Exercise
In the entries that follow, find the line containing "< \epsilon \]"; from there, copy every line exactly through the line containing "b^3 > b^4 > ... > 0,\]".

*** Begin section ***

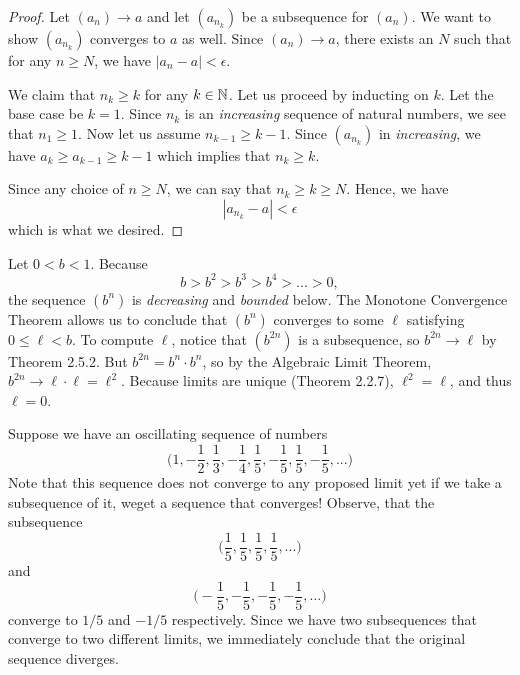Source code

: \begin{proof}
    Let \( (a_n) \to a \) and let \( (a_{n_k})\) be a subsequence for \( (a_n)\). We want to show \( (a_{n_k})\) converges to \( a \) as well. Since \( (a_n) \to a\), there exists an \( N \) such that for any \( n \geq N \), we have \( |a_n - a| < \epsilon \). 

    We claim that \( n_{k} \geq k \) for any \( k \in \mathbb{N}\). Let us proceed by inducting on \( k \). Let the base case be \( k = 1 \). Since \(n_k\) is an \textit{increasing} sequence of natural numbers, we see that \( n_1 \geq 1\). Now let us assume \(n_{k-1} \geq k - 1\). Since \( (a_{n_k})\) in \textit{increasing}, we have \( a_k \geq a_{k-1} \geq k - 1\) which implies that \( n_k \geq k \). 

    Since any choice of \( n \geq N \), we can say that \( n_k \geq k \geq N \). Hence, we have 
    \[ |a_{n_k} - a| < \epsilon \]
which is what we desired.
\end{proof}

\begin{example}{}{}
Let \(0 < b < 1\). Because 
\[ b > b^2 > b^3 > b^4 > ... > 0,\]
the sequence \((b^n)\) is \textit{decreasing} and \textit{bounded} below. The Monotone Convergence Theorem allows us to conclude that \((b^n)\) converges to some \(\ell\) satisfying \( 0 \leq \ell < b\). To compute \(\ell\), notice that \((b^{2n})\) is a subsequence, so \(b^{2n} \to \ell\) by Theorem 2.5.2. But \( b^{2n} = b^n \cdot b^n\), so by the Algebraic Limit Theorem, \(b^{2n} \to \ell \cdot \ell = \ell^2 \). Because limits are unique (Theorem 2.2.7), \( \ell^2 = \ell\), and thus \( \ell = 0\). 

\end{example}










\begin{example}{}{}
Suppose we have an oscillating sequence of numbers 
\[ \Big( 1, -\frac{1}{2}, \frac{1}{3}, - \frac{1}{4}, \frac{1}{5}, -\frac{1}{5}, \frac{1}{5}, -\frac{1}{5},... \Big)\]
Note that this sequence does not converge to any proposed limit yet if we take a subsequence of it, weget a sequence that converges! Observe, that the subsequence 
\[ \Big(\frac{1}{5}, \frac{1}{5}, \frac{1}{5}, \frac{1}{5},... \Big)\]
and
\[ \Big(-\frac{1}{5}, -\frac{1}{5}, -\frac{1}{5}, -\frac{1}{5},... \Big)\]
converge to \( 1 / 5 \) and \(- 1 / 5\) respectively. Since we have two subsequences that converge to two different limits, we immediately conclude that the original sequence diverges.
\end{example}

*** End section ***

Solution to the problem
    \[ |a_{n_k} - a| < \epsilon \]
which is what we desired.
\end{proof}

\begin{example}{}{}
Let \(0 < b < 1\). Because 
\[ b > b^2 > b^3 > b^4 > ... > 0,\]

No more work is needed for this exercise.